Oireachtas Joint and Select Committees

Thursday, 5 December 2019

Joint Oireachtas Committee on Finance, Public Expenditure and Reform, and Taoiseach

Central Bank: Discussion

Photo of John McGuinnessJohn McGuinness (Carlow-Kilkenny, Fianna Fail) | Oireachtas source

We are going to have to face this. They are not doing that. The banks are pulling the wool over the eyes of the Central Bank.

This committee has asked the Central Bank about repossessions and the attitude of banks. The evidence that is contained in the various loan portfolio sales proves that the banks must have obviously stockpiled the bad loans, not spent money on their legal fees, not offered the full suite of options and been willing to go to the sale and allow the vultures to deal with it. I want to follow through on this matter. I am quite annoyed by the Central Bank because I do not believe it has done half enough against the banks and it certainly is not doing enough against the vulture funds. Let us say a loan goes to a vulture fund. I cannot get in touch with a vulture fund on behalf of a client who might come to me for help; it is impossible to speak to one person and it is impossible to get them to focus on the actual loan that one is representing because they just do not care.

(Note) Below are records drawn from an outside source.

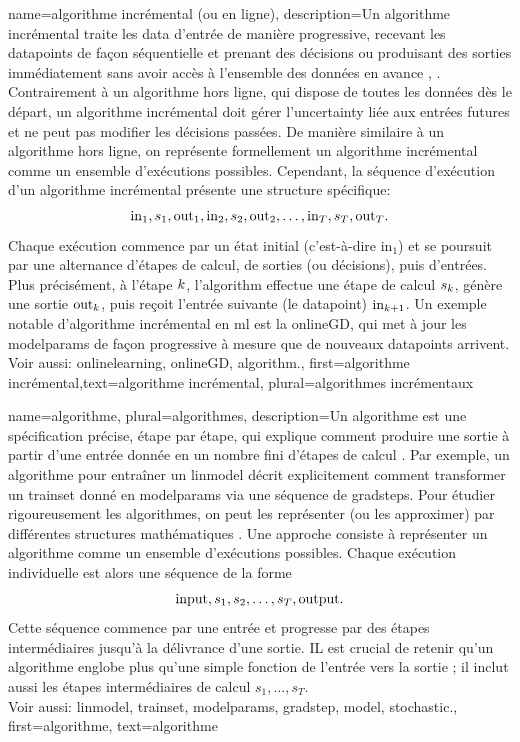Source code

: {name={algorithme incrémental (ou en ligne)},
	description={Un algorithme incrémental traite les \gls{data} d’entrée de manière progressive, recevant les \glspl{datapoint} de façon séquentielle et prenant des décisions ou produisant des sorties immédiatement sans avoir accès à l’ensemble des données en avance \cite{PredictionLearningGames}, \cite{HazanOCO}. Contrairement à un algorithme hors ligne, qui dispose de toutes les données dès le départ, un algorithme incrémental doit gérer l’\gls{uncertainty} liée aux entrées futures et ne peut pas modifier les décisions passées.  
		De manière similaire à un algorithme hors ligne, on représente formellement un algorithme incrémental comme un ensemble d’exécutions possibles. Cependant, la séquence d’exécution d’un algorithme incrémental présente une structure spécifique:  
		$${\rm in}_{1}, s_1, {\rm out}_{1}, {\rm in}_{2}, s_2, {\rm out}_{2}, \ldots, {\rm in}_{T}, s_T, {\rm out}_{T}.$$  
		Chaque exécution commence par un état initial (c’est-à-dire \(\text{in}_{1}\)) et se poursuit par une alternance d’étapes de calcul, de sorties (ou décisions), puis d’entrées. Plus précisément, à l’étape \(k\), l’\gls{algorithm} effectue une étape de calcul \(s_{k}\), génère une sortie \(\text{out}_{k}\), puis reçoit l’entrée suivante (le \gls{datapoint}) \(\text{in}_{k+1}\).  
		Un exemple notable d’algorithme incrémental en \gls{ml} est la \gls{onlineGD}, qui met à jour les \gls{modelparams} de façon progressive à mesure que de nouveaux \glspl{datapoint} arrivent.  
		\\ Voir aussi: \gls{onlinelearning}, \gls{onlineGD}, \gls{algorithm}.},
	first={algorithme incrémental},text={algorithme incrémental}, plural={algorithmes incrémentaux}}

{name={algorithme}, plural={algorithmes},
	description={Un algorithme est une spécification précise, étape par étape, qui explique comment produire une sortie à partir d’une entrée donnée en un nombre fini d’étapes de calcul \cite{Cormen:2022aa}.  
		Par exemple, un algorithme pour entraîner un \gls{linmodel} décrit explicitement comment transformer un \gls{trainset} donné en \gls{modelparams} via une séquence de \glspl{gradstep}.  
		Pour étudier rigoureusement les algorithmes, on peut les représenter (ou les approximer) par différentes structures mathématiques \cite{Sipser2013}.  
		Une approche consiste à représenter un algorithme comme un ensemble d’exécutions possibles. Chaque exécution individuelle est alors une séquence de la forme $${\rm input}, s_1, s_2, \ldots, s_T, {\rm output}.$$  
		Cette séquence commence par une entrée et progresse par des étapes intermédiaires jusqu’à la délivrance d’une sortie.  
		IL est crucial de retenir qu'un algorithme englobe plus qu’une simple fonction de l’entrée vers la sortie ; il inclut aussi les étapes intermédiaires de calcul $s_1, \ldots, s_T$.
		\\
		Voir aussi: \gls{linmodel}, \gls{trainset}, \gls{modelparams}, \gls{gradstep}, \gls{model}, \gls{stochastic}.},
	first={algorithme},
	text={algorithme}
}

We are constantly told about the legal framework and whatever protection travels with the loan. As I have stated on many occasions, the Central Bank should be on the other side of this. I can name names, but they are all the same. The Central Bank cannot deal with them because they do not have an interest. Having said that, the Central Bank has all the information because it gets it from the relevant bank before it sells to a vulture fund. The Central Bank is aware of a bank's activity in the context of what it offers its customers. Where is its consumer protection hat in this regard? When does the consumer protection aspect within the Central Bank kick in? When does it tell the banks that, on the basis of the information it has, they do not seem to be doing enough for their customers? When does it start protecting customers, families and individuals?